(INPUT DATA begins)

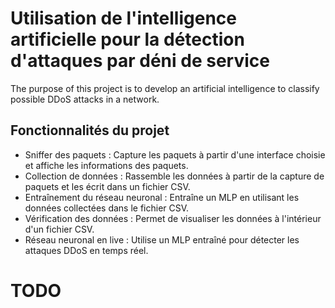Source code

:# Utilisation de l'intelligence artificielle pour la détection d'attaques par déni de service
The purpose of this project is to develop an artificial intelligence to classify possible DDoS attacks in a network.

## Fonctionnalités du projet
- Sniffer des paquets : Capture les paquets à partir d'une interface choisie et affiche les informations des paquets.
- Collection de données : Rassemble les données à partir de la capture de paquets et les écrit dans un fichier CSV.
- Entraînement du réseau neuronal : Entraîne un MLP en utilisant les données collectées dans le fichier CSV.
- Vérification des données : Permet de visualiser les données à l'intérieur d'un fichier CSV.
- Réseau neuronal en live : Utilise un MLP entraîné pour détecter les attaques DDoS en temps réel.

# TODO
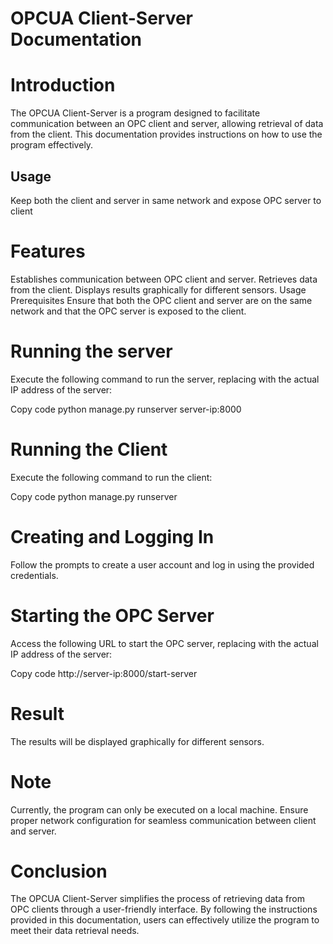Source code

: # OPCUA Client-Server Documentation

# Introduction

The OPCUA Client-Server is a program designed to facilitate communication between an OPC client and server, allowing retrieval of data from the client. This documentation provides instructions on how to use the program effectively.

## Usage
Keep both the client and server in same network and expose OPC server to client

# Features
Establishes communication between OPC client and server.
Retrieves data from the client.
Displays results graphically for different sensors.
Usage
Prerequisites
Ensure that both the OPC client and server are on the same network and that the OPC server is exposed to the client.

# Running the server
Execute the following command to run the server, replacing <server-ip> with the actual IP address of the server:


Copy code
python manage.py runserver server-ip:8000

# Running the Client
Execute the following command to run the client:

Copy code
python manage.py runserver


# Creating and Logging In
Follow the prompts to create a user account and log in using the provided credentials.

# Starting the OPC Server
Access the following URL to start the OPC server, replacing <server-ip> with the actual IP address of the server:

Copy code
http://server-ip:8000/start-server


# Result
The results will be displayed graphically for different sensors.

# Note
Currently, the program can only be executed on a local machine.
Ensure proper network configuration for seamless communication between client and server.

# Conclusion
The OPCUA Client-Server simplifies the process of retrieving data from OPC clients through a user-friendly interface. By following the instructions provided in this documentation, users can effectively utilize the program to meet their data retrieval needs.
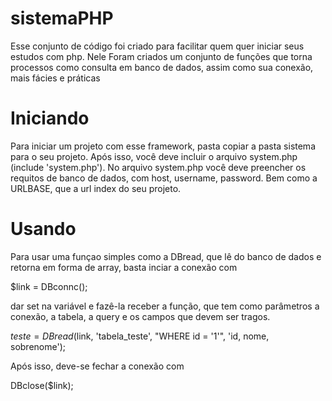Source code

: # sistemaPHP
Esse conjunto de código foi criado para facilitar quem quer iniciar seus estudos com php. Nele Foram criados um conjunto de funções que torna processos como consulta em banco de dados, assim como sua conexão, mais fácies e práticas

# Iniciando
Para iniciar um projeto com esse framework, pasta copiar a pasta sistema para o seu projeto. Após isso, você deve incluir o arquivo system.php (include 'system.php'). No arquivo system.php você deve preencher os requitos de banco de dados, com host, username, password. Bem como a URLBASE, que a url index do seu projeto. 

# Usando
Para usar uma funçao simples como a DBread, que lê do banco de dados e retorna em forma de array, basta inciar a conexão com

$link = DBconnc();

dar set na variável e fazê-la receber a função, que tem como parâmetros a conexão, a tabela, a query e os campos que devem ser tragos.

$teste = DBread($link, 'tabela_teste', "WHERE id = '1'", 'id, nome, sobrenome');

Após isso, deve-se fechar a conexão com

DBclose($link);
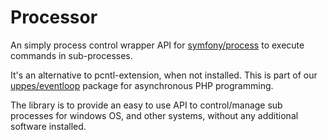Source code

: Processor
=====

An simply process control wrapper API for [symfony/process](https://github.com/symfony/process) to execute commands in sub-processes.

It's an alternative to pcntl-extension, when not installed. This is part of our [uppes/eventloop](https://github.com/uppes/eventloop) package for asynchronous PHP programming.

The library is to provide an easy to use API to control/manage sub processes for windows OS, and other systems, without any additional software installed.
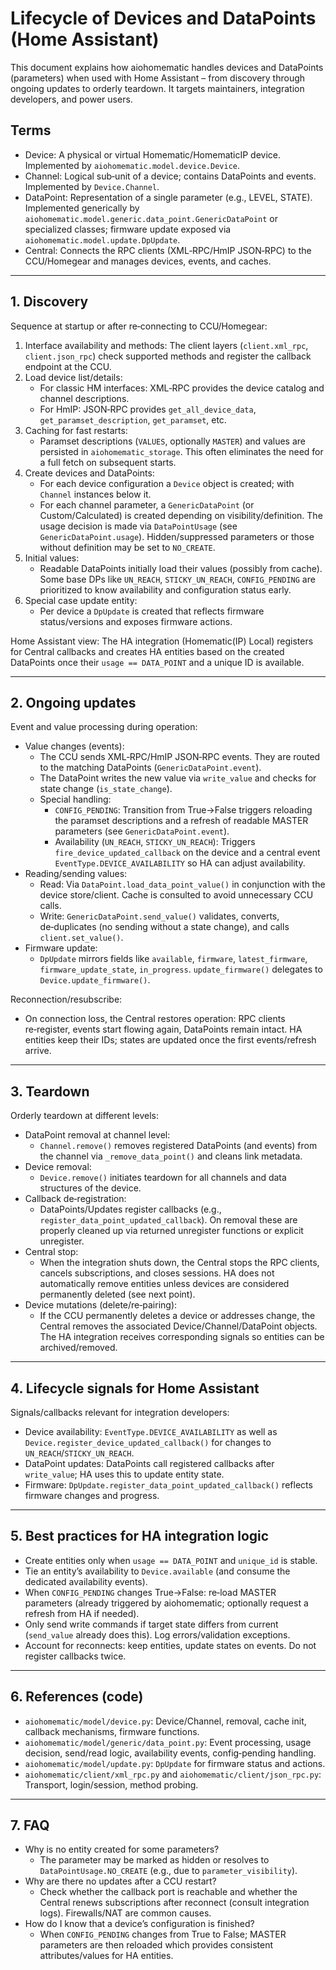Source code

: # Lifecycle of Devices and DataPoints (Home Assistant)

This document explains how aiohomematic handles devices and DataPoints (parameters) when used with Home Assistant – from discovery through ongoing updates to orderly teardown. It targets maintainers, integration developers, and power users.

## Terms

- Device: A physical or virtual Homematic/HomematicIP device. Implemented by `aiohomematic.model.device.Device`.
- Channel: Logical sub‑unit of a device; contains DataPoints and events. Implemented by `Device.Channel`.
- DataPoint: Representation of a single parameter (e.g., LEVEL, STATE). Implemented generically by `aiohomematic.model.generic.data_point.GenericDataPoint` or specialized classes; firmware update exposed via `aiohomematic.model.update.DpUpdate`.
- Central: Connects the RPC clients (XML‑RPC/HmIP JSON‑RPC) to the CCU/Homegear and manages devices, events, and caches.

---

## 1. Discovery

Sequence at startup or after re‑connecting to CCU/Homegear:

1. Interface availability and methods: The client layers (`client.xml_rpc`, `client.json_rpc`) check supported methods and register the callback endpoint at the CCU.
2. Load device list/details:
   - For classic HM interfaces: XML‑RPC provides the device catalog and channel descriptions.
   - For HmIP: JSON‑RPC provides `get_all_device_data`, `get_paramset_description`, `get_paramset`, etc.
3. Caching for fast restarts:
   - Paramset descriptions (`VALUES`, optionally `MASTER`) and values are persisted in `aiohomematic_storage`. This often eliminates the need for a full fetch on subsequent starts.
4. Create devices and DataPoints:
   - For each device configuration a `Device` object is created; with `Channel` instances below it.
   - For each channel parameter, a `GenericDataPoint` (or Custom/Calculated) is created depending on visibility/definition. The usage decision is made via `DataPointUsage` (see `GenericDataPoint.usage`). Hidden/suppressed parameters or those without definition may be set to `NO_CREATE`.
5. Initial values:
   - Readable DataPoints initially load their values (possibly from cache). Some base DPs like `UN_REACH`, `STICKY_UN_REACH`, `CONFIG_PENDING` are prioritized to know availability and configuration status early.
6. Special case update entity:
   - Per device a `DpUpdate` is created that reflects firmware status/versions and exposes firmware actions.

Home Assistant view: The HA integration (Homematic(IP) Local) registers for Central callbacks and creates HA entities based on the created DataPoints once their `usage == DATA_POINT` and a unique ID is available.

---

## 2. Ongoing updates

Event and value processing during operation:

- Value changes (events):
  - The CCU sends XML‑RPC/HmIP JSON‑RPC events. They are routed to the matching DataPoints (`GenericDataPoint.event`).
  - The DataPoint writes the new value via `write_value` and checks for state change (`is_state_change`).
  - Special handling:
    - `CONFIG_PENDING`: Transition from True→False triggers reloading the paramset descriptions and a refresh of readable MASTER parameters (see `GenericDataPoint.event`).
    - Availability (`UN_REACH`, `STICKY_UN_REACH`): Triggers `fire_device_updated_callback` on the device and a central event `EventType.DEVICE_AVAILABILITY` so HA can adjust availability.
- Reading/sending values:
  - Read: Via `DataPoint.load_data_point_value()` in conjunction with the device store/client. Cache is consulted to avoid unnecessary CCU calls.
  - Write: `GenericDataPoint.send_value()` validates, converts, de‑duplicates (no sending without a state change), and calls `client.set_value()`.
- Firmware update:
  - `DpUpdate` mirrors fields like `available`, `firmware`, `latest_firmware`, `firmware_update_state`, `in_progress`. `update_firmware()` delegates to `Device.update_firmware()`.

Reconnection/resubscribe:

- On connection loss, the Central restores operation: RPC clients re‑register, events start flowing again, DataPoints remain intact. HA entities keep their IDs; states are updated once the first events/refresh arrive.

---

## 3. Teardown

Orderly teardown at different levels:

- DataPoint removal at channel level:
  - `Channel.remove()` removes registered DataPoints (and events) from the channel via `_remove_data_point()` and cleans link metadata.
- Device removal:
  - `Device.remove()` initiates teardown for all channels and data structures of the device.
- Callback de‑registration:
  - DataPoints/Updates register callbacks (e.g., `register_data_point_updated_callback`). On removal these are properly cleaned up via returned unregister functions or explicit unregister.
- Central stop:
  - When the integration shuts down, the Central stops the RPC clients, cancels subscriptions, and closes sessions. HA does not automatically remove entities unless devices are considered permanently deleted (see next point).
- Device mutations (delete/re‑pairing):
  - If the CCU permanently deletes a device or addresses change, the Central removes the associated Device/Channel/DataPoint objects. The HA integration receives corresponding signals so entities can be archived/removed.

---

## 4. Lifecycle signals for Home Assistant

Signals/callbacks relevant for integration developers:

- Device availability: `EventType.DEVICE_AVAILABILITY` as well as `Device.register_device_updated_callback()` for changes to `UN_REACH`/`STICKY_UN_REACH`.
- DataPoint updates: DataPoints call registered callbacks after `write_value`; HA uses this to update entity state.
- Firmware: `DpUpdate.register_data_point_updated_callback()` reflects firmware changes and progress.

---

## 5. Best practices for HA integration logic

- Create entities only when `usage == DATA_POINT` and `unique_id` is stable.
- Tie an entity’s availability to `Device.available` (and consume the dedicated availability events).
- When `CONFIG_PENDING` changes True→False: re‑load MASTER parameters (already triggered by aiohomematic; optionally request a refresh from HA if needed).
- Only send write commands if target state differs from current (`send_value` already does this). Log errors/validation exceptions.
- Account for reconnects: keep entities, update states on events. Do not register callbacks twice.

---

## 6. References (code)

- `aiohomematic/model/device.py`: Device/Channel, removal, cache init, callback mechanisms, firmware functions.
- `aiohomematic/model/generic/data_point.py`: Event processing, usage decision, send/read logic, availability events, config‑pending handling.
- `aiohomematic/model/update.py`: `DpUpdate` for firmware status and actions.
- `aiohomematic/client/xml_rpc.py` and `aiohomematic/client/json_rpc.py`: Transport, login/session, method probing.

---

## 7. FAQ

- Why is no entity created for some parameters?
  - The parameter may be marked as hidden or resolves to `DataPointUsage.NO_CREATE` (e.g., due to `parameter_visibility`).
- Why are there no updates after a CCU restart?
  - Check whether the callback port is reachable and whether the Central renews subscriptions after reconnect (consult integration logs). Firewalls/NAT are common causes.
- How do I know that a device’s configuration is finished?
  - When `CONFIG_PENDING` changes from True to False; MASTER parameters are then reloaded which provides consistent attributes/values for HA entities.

(INPUT DATA ends)

WHAT THE EXERCISE ASKS:
Filter on the word "parameters": copy each matching line from the entries above.

RESPONSE TO THE TASK:
This document explains how aiohomematic handles devices and DataPoints (parameters) when used with Home Assistant – from discovery through ongoing updates to orderly teardown. It targets maintainers, integration developers, and power users.
   - For each channel parameter, a `GenericDataPoint` (or Custom/Calculated) is created depending on visibility/definition. The usage decision is made via `DataPointUsage` (see `GenericDataPoint.usage`). Hidden/suppressed parameters or those without definition may be set to `NO_CREATE`.
    - `CONFIG_PENDING`: Transition from True→False triggers reloading the paramset descriptions and a refresh of readable MASTER parameters (see `GenericDataPoint.event`).
- When `CONFIG_PENDING` changes True→False: re‑load MASTER parameters (already triggered by aiohomematic; optionally request a refresh from HA if needed).
- Why is no entity created for some parameters?
  - When `CONFIG_PENDING` changes from True to False; MASTER parameters are then reloaded which provides consistent attributes/values for HA entities.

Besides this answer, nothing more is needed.